One of the highest honors given to Princeton undergraduates, the Sachs Scholarship provides “a senior with an opportunity to study, work or travel abroad after graduation” to “enlarge the holder’s experience in the world” for students interested in public affairs, according to the scholarship’s website.
The award does not aim to rank its applicants by merit, but tries to find a candidate “whose tenure of the scholarship would be most in keeping with Dan Sachs’s qualities of character, intelligence and commitment, and in whose prospective career the scholarship would be most likely to have consequences of value to the public,” the website continues.
Though currently a chemistry major, Waring said she will be using the award to pursue her other passion: language.

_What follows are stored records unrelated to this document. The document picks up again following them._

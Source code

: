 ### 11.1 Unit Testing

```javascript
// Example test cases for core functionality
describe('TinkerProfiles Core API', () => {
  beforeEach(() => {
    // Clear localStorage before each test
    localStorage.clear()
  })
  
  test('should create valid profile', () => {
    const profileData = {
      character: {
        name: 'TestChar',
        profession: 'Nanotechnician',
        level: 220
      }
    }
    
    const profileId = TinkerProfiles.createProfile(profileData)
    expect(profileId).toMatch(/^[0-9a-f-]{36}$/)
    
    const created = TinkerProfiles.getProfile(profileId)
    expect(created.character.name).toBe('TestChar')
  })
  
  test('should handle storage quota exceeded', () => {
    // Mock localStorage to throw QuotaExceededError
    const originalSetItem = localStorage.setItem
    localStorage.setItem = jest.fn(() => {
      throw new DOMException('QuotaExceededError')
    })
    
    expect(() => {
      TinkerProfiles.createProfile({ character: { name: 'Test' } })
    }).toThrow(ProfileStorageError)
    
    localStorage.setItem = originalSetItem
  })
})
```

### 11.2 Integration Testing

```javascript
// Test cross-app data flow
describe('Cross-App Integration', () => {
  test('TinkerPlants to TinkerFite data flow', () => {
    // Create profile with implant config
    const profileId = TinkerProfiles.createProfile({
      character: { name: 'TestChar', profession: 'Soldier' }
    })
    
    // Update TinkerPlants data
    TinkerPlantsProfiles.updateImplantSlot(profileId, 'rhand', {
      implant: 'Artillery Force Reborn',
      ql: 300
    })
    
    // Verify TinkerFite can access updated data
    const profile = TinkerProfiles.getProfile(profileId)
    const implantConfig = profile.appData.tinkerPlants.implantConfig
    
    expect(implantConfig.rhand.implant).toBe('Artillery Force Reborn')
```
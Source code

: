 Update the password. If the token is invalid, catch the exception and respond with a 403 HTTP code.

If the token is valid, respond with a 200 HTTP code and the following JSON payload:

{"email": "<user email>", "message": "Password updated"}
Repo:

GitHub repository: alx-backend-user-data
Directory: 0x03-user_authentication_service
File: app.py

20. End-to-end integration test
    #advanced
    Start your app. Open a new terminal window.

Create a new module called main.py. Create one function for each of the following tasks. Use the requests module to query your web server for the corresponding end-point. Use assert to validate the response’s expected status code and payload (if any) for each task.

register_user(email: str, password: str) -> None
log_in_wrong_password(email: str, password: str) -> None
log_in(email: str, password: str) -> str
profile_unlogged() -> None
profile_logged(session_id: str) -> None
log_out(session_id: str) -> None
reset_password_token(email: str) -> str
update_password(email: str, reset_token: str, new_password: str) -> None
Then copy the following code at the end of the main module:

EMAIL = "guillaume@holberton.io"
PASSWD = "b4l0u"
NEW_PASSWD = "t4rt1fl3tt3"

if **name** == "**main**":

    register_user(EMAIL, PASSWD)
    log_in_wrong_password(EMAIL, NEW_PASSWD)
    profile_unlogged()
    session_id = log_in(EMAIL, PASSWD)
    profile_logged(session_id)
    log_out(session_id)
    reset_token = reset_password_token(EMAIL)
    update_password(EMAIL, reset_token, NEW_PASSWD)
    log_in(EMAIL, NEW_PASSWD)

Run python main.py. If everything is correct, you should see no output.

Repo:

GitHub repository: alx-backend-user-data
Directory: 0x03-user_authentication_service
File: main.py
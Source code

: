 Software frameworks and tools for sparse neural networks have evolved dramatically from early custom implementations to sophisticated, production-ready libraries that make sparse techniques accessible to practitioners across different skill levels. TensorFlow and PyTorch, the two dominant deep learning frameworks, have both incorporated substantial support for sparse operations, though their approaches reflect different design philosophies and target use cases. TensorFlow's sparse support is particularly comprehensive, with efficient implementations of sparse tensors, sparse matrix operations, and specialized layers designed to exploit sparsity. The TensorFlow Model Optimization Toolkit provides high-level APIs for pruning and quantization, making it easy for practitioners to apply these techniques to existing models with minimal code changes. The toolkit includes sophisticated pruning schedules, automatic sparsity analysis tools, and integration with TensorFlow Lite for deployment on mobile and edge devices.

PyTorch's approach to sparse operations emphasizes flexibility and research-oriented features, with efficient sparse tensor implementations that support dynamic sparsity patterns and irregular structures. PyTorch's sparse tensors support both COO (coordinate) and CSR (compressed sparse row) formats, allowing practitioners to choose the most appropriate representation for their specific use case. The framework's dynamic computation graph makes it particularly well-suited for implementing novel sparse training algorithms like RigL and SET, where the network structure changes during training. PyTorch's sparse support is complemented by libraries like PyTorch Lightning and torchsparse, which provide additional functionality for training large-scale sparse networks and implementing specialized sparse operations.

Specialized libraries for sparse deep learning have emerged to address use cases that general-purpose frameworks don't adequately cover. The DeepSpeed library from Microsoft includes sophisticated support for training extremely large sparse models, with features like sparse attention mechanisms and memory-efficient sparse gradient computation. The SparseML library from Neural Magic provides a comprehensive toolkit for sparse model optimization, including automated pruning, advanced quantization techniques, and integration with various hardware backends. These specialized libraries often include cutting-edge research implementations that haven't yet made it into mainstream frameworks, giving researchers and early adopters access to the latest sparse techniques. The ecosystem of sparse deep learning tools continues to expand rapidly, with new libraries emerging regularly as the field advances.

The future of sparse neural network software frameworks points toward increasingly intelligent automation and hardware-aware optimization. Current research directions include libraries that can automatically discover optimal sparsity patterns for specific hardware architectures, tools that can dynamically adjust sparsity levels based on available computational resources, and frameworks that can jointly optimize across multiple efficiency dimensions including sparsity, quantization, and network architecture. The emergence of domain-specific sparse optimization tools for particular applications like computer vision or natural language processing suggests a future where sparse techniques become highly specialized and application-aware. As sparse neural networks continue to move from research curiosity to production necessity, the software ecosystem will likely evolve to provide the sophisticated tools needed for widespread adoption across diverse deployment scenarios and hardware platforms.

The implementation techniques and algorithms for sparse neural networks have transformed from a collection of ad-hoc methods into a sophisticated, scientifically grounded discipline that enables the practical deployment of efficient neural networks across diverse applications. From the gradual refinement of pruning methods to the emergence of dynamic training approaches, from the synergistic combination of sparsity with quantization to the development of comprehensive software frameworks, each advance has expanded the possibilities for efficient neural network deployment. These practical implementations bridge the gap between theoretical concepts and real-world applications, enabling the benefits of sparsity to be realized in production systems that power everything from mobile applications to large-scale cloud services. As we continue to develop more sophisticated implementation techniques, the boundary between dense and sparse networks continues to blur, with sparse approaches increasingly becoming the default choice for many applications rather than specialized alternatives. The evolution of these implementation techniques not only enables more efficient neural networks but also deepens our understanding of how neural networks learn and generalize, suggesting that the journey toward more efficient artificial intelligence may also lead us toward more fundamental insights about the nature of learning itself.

“I also feel called to explore my love of languages on a deeper level,” Waring said. “Oxford — with its rich history, its atmosphere of penetrating scholarship and its world-renowned linguistics department — seemed like the ideal place to do just that.”
Waring added that she hopes that the scholarship will help her jumpstart her future in academia and research.
“I’ll start by reading for an M.Phil. in general linguistics and comparative philology at Oxford, hopefully follow that up with a Ph.D. and then embark on a career in field research,” she said. “In 10 years’ time, maybe I’ll find myself on a windswept Tibetan plateau, waging war against linguistic homogenization armed with nothing but a notebook and a tape recorder.”
When she received the award, Waring recalled, she received a text message asking her to schedule a meeting with the chair of the selection committee and assumed that she was being called in for second-round interviews.
“While we waited for the last few members to arrive, I couldn’t help but speculate wildly as to what sort of questions they might ask next,” Waring said. “One of them had brought a bicycle along, and he joked that I’d have to perform an endurance test in order to claim the award.”
“Finally one of them said, ‘Alright, let’s put her out of her misery,’ “ she added. “And then I knew. I pretty much went into cardiac arrest at that point.”
Ann-Marie Elvin ’12, a close friend of Waring and a fellow finalist for the award, said she couldn’t imagine a more worthy recipient.
“Even interviewing against her, there is no one I can envision as more deserving or more gracious in her acceptance of this great honor,” Elvin said in an email. “Both her proposal and character are truly remarkable and I can say without reservation that she will realize Dan Sach’s vision for the scholarship.”
The Daniel M. Sachs scholarship was founded in 1970 by the Class of 1960 in honor of Dan Sachs, who “was a distinguished student and a fine student who intended to enter politics” but died of cancer at the age of 28, according to the website.